>>>

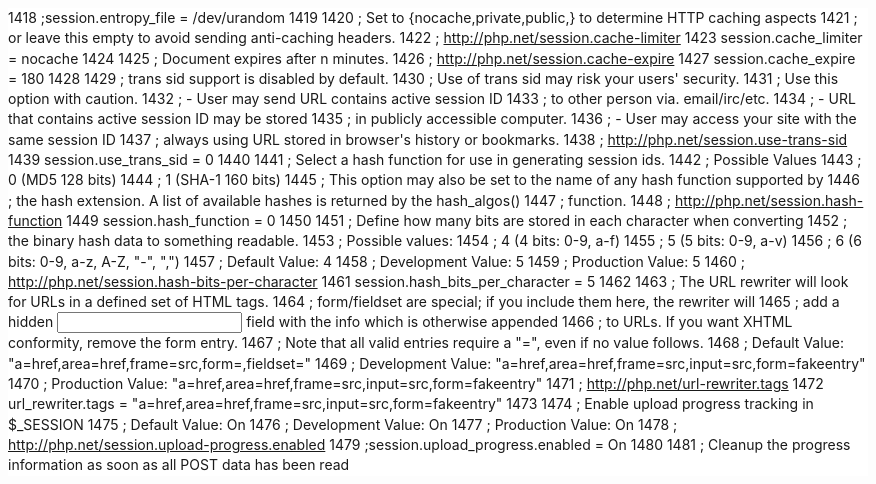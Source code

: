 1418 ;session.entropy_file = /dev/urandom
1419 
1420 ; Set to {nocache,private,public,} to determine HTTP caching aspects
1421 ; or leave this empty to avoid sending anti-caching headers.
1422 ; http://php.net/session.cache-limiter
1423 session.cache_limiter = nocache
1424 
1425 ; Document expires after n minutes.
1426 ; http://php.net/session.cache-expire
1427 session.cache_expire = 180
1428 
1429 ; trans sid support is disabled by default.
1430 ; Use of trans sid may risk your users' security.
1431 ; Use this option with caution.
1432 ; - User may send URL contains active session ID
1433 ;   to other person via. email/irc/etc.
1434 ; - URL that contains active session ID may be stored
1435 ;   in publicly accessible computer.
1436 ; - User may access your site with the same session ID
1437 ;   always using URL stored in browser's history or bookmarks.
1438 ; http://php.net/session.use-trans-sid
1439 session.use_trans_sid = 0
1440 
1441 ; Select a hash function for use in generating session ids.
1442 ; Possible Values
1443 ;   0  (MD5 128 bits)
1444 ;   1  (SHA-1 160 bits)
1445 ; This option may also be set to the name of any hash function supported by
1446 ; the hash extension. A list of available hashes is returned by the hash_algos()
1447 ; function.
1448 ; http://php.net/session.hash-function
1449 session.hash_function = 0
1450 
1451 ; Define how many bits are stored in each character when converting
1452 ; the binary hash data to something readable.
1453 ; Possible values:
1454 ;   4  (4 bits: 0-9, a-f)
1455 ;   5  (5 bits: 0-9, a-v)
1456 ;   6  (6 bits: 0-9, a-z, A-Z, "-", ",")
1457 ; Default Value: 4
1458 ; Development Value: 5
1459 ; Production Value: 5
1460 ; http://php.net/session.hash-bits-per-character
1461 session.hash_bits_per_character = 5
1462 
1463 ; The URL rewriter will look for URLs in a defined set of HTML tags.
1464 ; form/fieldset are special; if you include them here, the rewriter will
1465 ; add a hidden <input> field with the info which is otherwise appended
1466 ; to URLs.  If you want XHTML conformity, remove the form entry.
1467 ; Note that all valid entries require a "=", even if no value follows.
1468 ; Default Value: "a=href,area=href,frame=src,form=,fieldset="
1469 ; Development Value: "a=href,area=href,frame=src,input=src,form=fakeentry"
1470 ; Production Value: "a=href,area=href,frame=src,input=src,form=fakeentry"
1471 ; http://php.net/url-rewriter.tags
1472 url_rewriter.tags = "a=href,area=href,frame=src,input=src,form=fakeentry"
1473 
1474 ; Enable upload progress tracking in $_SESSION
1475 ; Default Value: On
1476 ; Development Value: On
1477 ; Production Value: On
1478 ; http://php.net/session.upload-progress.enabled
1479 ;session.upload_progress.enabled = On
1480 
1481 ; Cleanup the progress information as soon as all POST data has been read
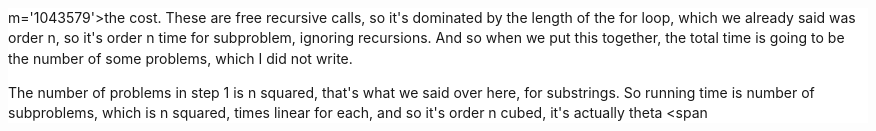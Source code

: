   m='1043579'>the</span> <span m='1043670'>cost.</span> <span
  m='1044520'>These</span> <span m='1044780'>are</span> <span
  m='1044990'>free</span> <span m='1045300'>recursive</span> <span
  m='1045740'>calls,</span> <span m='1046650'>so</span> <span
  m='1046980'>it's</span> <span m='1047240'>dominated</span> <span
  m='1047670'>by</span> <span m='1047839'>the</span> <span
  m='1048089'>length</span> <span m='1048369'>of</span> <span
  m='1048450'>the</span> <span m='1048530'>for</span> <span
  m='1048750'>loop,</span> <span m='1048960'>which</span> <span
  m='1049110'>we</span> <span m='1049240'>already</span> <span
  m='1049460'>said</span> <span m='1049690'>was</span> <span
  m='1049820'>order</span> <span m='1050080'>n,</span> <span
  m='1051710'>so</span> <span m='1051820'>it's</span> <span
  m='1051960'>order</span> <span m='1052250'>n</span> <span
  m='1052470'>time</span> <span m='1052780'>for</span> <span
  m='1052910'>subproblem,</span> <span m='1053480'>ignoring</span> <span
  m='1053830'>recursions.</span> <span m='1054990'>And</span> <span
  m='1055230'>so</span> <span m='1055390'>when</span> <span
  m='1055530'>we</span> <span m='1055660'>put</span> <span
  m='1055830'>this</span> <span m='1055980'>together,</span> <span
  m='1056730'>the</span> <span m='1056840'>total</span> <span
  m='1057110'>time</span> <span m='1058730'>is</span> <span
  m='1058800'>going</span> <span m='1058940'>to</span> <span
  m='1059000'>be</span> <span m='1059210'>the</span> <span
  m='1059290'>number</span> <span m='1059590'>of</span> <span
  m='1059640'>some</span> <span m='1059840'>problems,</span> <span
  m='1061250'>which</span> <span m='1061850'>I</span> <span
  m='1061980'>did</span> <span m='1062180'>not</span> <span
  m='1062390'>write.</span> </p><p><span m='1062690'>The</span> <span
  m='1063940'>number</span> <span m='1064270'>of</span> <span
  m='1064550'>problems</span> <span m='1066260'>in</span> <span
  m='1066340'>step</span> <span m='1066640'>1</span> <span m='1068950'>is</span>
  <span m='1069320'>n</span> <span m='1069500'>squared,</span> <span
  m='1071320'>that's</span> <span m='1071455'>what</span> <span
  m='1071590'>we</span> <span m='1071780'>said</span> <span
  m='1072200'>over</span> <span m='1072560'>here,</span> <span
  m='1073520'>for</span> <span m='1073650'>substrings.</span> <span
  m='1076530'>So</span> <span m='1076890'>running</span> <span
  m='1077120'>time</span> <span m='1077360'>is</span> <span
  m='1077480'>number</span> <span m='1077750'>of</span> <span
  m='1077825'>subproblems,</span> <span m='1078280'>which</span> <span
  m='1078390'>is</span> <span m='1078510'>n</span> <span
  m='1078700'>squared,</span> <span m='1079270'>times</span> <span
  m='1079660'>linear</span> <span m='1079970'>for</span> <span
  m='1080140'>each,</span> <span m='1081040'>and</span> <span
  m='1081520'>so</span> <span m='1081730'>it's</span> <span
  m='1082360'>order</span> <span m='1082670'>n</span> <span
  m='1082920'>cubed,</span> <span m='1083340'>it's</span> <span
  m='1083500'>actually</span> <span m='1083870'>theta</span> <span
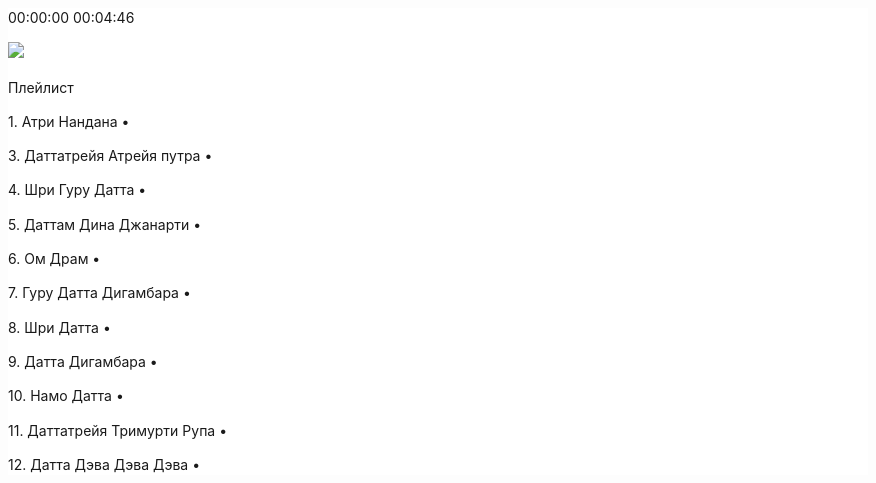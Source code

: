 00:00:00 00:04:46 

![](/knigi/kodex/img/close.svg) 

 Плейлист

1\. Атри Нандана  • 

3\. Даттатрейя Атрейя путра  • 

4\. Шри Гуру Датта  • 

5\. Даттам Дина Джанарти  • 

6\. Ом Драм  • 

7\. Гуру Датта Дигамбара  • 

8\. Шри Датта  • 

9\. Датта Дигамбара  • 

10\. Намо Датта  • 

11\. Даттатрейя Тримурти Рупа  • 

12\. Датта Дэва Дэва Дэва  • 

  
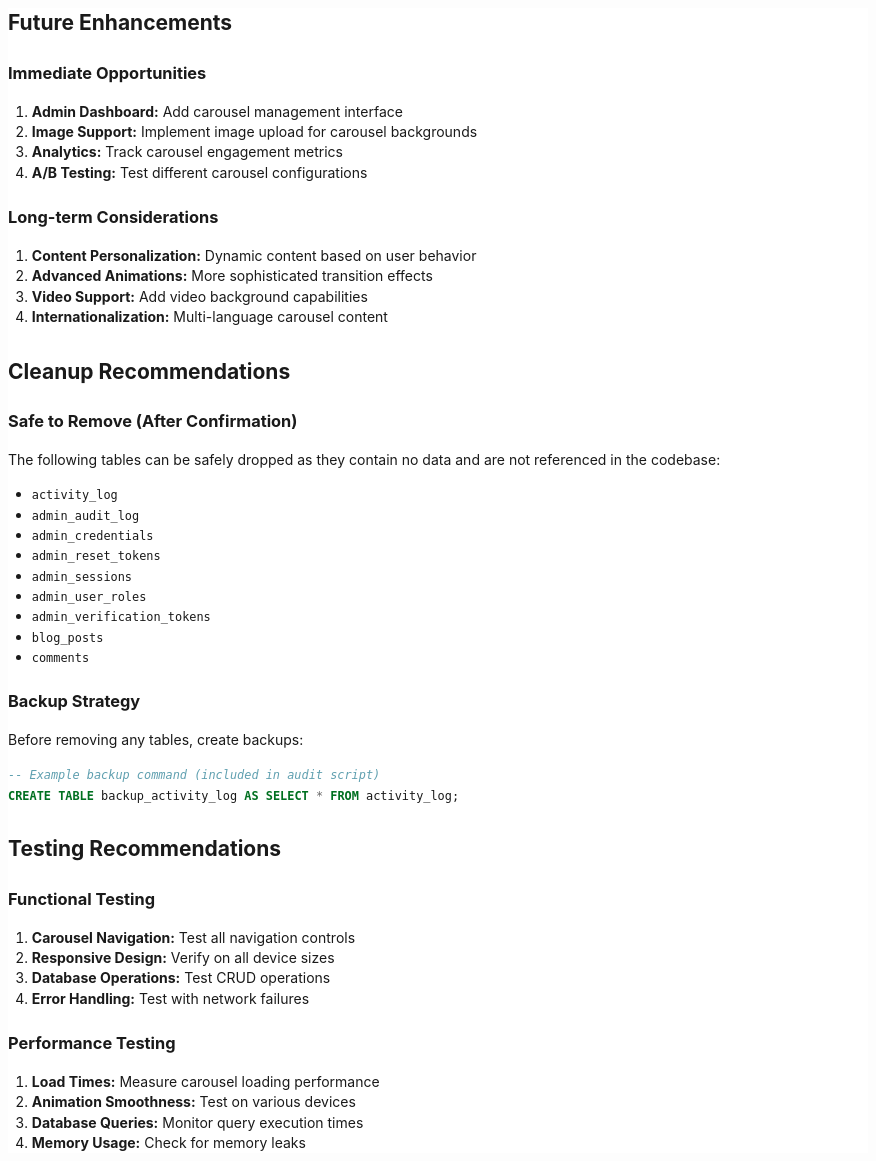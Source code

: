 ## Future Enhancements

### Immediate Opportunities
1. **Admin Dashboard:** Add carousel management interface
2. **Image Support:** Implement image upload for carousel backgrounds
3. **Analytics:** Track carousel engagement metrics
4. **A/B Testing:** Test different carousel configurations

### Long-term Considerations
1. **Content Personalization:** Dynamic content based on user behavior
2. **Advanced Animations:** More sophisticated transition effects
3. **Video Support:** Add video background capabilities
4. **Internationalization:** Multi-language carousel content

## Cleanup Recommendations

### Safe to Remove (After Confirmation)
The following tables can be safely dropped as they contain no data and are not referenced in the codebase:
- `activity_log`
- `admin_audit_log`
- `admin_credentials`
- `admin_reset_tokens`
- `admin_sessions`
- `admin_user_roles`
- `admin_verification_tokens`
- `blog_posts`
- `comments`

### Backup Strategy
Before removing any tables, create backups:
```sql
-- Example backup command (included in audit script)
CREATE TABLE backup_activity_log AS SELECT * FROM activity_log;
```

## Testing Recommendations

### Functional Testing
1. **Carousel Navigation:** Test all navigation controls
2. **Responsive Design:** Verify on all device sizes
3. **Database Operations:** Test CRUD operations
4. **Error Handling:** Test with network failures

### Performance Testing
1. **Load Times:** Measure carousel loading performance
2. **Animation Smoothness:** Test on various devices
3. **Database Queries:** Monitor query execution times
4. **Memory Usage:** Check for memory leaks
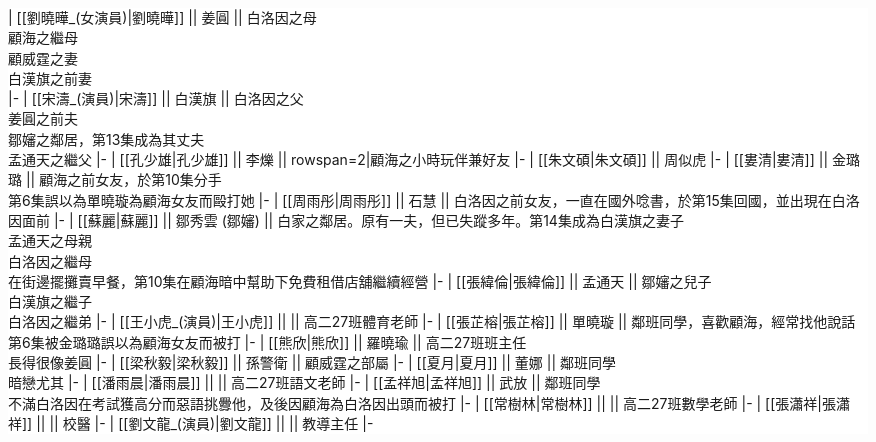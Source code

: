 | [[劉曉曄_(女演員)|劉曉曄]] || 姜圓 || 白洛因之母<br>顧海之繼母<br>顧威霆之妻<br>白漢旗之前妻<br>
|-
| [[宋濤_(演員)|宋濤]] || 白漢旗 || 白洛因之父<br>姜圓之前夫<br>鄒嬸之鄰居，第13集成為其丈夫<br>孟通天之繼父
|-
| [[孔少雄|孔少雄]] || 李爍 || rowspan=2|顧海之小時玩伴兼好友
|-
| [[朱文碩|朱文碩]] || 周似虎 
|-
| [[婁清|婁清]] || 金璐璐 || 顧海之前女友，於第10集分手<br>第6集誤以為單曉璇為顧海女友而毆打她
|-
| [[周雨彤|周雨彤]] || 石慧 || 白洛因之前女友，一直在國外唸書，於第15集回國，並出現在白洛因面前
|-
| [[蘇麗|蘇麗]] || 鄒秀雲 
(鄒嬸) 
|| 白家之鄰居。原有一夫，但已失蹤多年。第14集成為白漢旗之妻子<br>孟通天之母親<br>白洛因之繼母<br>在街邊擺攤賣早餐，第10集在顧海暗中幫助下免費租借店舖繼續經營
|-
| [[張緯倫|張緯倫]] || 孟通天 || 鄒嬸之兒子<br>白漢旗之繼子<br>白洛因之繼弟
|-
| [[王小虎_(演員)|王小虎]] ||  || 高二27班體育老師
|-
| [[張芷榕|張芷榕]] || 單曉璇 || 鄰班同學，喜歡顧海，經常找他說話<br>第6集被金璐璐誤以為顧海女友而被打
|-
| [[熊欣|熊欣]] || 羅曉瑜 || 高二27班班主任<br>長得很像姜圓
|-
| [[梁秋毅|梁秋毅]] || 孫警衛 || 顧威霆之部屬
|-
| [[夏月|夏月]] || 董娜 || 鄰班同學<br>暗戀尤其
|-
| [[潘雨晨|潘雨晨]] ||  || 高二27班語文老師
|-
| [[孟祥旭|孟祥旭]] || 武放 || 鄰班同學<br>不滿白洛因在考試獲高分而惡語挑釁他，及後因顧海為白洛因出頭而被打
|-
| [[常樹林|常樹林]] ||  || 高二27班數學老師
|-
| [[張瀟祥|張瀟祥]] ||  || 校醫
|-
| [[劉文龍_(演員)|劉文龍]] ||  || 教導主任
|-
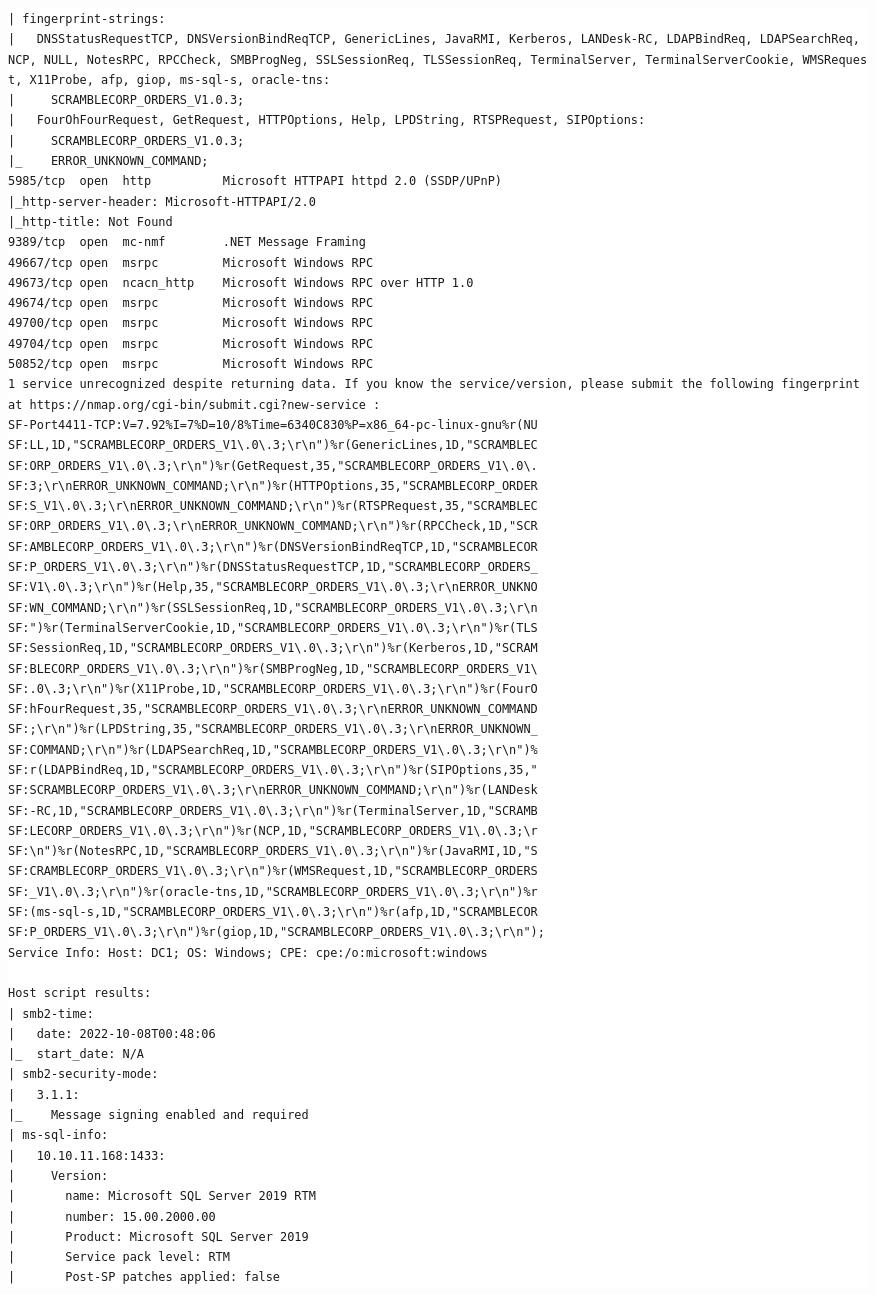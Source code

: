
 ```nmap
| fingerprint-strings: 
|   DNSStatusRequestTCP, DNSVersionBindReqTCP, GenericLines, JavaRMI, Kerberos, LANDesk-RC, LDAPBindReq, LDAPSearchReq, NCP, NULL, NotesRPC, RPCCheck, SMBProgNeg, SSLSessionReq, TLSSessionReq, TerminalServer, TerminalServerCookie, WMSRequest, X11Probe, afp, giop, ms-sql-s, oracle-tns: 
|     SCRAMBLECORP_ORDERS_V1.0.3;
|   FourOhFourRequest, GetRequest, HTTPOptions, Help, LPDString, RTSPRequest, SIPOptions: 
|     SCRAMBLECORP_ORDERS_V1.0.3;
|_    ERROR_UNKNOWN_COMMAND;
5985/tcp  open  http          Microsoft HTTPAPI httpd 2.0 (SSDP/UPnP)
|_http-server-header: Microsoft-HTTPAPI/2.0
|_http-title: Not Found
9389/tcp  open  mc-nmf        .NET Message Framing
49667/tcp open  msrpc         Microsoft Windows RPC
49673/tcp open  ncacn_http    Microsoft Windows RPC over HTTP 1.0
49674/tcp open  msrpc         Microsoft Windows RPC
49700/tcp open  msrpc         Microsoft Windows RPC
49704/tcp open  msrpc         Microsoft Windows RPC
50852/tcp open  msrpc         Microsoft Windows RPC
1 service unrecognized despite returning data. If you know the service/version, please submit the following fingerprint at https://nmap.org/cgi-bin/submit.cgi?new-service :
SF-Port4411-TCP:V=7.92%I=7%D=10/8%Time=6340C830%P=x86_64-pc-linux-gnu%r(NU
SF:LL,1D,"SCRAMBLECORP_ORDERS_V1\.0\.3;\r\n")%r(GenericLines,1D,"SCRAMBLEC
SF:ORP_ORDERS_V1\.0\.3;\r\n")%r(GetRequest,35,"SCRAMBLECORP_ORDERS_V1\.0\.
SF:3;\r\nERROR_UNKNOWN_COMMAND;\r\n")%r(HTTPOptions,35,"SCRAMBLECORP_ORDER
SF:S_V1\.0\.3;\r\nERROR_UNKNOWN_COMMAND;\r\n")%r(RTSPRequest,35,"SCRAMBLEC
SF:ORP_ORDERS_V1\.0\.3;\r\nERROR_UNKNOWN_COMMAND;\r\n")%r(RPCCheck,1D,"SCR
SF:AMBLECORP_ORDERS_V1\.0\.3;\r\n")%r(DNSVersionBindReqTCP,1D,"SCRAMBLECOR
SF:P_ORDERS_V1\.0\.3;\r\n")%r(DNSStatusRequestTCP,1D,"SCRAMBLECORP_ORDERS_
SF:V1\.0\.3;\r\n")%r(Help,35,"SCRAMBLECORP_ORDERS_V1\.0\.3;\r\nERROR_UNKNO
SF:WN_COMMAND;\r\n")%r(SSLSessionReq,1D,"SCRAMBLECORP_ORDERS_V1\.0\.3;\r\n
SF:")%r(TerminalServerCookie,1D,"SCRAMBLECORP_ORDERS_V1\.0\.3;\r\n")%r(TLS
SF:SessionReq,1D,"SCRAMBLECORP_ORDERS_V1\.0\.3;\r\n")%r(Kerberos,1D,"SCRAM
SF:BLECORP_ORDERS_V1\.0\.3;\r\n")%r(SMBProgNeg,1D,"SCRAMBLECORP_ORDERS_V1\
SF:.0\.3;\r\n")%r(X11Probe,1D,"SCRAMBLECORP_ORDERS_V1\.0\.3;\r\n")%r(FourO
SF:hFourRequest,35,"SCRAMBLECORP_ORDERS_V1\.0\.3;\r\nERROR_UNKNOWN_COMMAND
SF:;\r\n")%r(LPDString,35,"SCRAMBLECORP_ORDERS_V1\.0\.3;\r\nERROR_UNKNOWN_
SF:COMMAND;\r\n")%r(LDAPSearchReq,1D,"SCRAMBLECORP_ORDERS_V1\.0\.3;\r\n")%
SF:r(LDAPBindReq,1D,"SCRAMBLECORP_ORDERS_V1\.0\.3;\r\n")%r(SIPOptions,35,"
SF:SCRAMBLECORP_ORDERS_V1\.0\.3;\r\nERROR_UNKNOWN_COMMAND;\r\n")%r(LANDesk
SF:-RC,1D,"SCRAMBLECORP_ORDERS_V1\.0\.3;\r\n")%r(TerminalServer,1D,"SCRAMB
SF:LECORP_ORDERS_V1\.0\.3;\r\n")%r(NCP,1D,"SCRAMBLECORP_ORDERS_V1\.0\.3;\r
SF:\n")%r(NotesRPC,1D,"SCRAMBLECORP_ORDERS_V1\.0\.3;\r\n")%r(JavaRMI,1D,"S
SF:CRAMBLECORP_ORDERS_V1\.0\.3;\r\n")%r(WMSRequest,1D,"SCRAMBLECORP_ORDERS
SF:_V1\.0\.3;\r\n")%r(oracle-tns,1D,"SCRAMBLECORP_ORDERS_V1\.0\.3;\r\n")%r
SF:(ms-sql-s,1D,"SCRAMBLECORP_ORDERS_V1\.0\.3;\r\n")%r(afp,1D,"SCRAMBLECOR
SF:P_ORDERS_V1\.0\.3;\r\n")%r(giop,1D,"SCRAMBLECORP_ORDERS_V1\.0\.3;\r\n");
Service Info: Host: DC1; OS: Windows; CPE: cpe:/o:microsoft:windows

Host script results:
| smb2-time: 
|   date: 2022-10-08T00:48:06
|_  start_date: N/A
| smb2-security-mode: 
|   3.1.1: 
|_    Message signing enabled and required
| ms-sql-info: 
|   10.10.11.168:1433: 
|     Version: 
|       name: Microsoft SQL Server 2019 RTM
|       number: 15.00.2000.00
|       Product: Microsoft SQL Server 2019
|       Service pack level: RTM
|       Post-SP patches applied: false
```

<<<

*The problem:* Please restate the material above line by line, exactly, beginning at its first line and ending with the line that contains "1434 ; - URL", without any pictures.

*Expected answer:*
Source code

: 1418 ;session.entropy_file = /dev/urandom
1419 
1420 ; Set to {nocache,private,public,} to determine HTTP caching aspects
1421 ; or leave this empty to avoid sending anti-caching headers.
1422 ; http://php.net/session.cache-limiter
1423 session.cache_limiter = nocache
1424 
1425 ; Document expires after n minutes.
1426 ; http://php.net/session.cache-expire
1427 session.cache_expire = 180
1428 
1429 ; trans sid support is disabled by default.
1430 ; Use of trans sid may risk your users' security.
1431 ; Use this option with caution.
1432 ; - User may send URL contains active session ID
1433 ;   to other person via. email/irc/etc.
1434 ; - URL that contains active session ID may be stored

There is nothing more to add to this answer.